◆ PROBLEM
What lines of the data include the string "iphone"? Copy them all.

(Records from a dataset)
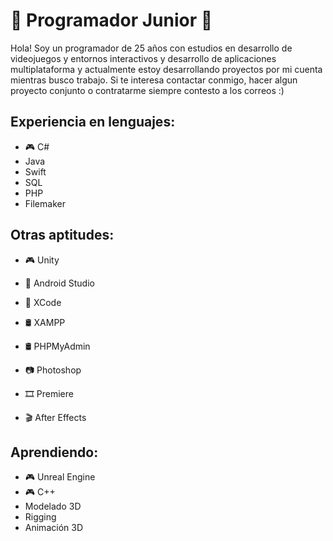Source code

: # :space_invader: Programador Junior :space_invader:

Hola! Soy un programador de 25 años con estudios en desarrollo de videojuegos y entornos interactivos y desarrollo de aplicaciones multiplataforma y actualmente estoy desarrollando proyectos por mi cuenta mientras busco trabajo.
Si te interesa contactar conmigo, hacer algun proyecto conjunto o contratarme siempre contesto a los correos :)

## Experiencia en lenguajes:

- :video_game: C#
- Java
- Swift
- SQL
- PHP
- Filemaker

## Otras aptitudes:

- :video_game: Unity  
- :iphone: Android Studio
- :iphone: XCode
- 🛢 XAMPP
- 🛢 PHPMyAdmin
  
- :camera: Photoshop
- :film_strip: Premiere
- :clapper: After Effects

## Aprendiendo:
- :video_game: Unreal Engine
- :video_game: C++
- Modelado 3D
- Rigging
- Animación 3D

◆ RESPONSE AREA
- :iphone: Android Studio
- :iphone: XCode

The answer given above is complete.